***** Data excerpts *****

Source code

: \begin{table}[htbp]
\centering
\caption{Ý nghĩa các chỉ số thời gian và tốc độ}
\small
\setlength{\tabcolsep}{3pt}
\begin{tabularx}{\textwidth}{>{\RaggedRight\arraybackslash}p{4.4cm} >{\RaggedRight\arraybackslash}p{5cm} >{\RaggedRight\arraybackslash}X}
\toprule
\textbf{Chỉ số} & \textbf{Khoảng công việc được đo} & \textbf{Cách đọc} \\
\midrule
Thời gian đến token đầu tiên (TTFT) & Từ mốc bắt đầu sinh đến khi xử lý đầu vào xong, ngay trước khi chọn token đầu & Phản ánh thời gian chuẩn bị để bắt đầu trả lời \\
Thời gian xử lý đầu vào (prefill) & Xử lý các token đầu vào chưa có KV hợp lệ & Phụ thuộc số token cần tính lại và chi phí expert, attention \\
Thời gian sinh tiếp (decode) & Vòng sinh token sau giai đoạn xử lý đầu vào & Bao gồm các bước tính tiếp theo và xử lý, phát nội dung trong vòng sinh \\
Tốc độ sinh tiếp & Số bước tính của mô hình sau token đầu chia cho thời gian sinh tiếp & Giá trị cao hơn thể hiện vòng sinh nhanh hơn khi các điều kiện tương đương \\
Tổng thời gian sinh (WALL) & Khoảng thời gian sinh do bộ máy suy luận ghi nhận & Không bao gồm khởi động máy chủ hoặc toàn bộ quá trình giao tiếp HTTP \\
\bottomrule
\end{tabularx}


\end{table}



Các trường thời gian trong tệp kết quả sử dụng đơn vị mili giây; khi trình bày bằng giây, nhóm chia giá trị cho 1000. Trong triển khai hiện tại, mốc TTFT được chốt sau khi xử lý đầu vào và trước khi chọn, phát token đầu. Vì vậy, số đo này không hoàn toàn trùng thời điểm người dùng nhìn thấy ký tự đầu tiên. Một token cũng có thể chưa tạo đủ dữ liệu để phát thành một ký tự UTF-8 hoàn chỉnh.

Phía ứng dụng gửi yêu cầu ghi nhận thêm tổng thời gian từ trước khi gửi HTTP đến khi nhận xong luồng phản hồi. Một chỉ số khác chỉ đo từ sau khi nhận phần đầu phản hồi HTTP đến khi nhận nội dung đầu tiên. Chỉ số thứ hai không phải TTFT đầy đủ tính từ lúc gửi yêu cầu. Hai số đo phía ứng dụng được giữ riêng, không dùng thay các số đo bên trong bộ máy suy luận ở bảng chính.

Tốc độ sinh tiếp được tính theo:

*****
***** Data excerpts *****

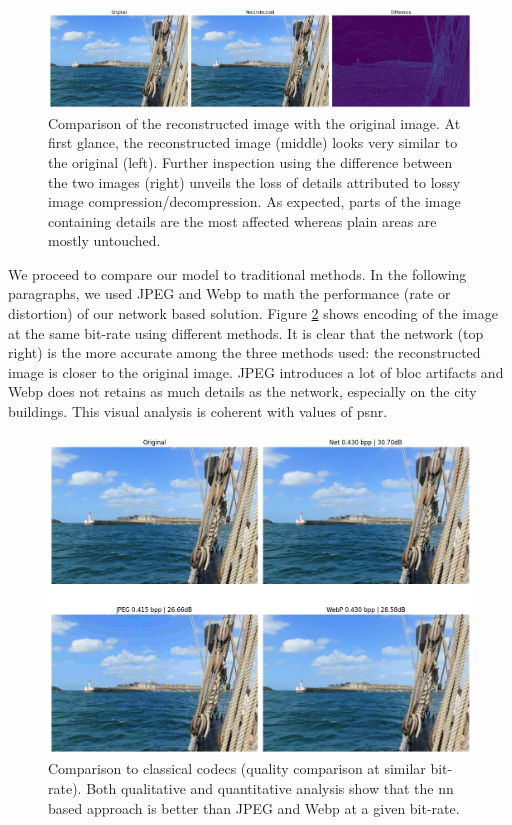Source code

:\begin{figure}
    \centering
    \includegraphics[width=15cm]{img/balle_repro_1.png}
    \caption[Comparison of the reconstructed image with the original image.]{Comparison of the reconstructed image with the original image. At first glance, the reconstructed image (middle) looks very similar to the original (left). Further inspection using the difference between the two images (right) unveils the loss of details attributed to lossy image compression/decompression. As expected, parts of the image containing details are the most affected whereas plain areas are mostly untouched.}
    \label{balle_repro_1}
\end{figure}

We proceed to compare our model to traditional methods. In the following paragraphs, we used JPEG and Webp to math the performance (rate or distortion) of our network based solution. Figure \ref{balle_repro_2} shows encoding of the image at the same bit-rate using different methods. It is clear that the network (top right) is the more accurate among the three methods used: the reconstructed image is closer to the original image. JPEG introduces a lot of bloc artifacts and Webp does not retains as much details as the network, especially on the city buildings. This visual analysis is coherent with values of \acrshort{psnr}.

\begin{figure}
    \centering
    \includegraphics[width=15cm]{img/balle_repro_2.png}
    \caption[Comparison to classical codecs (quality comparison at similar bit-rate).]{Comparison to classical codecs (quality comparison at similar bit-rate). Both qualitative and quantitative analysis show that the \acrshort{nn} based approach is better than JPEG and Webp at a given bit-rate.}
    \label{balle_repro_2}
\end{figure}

*****

# [Exercise]
Search the records for the word "label" and return every line that holds it.

# [Response to this task]
    \label{balle_repro_1}
    \label{balle_repro_2}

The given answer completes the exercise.